» Work to be completed: Set down exactly, from the records below, the line with "you can first" through the line with "- Scene triggers", and nothing else.
** Data to use follows **
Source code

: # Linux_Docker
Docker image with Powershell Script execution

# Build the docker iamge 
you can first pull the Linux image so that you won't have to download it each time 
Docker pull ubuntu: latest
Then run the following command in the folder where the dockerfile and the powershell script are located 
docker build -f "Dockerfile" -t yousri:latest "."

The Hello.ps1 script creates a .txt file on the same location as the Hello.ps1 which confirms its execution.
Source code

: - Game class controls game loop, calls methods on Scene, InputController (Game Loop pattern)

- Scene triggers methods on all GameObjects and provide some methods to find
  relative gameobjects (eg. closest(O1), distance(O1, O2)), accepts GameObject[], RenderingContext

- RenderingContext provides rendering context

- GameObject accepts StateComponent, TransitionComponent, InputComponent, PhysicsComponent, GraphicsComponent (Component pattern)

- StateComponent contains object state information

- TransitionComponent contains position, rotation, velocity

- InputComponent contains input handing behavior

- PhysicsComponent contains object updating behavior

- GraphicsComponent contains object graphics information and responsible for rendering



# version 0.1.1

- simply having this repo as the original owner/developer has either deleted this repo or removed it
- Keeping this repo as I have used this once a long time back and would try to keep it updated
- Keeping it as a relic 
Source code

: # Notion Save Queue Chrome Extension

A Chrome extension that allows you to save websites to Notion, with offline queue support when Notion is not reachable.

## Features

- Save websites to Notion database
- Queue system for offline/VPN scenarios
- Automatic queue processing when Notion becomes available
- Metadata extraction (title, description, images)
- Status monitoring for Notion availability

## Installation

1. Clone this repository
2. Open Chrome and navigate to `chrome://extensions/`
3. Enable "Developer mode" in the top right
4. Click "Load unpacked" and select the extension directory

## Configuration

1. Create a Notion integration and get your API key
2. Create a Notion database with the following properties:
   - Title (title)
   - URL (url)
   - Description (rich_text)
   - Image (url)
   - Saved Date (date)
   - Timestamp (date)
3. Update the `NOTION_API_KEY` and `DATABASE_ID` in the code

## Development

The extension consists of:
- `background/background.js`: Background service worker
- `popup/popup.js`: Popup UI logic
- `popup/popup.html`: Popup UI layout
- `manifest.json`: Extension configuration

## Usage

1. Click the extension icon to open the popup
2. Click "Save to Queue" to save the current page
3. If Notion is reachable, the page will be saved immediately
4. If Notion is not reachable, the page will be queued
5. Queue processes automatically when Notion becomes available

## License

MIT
** End of Data to use **
» Output for this task:
you can first pull the Linux image so that you won't have to download it each time 
Docker pull ubuntu: latest
Then run the following command in the folder where the dockerfile and the powershell script are located 
docker build -f "Dockerfile" -t yousri:latest "."

The Hello.ps1 script creates a .txt file on the same location as the Hello.ps1 which confirms its execution.
Source code

: - Game class controls game loop, calls methods on Scene, InputController (Game Loop pattern)

- Scene triggers methods on all GameObjects and provide some methods to find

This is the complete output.